** WHAT TO PRODUCE **
Which of the lines below contain the string "программы"? Pull each one out of the data.

┄┄┄┄┄┄

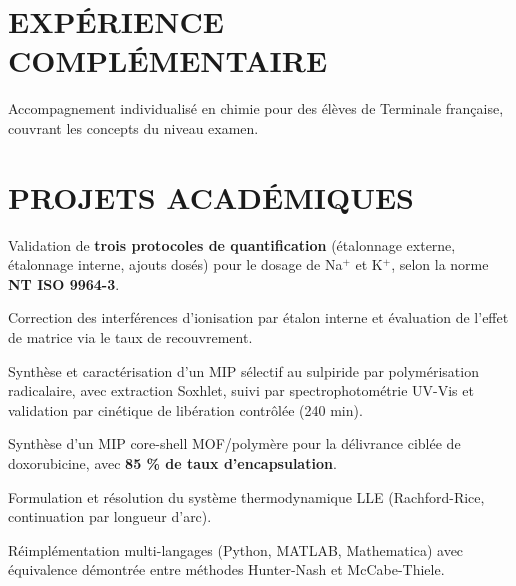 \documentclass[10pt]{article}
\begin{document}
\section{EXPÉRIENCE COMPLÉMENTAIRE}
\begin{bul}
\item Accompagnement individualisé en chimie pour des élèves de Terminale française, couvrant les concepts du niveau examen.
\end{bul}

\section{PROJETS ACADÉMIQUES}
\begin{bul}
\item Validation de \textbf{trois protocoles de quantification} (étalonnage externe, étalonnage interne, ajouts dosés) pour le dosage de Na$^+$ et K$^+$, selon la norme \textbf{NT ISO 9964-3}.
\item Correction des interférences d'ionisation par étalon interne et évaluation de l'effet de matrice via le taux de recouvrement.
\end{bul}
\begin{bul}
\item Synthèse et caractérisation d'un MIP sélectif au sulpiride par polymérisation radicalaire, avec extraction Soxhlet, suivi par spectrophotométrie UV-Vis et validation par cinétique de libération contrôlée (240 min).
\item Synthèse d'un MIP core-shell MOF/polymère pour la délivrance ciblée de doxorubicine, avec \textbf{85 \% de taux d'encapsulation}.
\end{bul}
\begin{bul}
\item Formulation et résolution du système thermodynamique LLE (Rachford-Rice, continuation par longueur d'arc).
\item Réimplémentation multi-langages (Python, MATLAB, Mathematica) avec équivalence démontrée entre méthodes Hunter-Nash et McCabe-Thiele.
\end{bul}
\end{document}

┄┄┄┄┄┄

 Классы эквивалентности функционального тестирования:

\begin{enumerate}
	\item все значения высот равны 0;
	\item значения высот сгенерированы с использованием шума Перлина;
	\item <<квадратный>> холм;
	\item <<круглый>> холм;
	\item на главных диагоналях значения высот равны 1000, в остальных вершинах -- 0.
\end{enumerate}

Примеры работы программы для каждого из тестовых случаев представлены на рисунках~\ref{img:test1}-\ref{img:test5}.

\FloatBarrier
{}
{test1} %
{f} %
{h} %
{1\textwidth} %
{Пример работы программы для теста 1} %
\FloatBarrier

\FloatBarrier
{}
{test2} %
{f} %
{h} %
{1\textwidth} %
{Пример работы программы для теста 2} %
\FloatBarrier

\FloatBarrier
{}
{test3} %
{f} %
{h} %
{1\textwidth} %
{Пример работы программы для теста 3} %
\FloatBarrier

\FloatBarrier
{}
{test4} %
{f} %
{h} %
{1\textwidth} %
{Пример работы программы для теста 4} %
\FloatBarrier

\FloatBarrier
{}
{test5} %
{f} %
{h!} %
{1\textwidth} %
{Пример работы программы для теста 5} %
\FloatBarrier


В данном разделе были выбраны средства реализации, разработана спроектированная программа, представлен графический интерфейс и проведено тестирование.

┄┄┄┄┄┄

** REPLY **
Примеры работы программы для каждого из тестовых случаев представлены на рисунках~\ref{img:test1}-\ref{img:test5}.
{Пример работы программы для теста 1} %
{Пример работы программы для теста 2} %
{Пример работы программы для теста 3} %
{Пример работы программы для теста 4} %
{Пример работы программы для теста 5} %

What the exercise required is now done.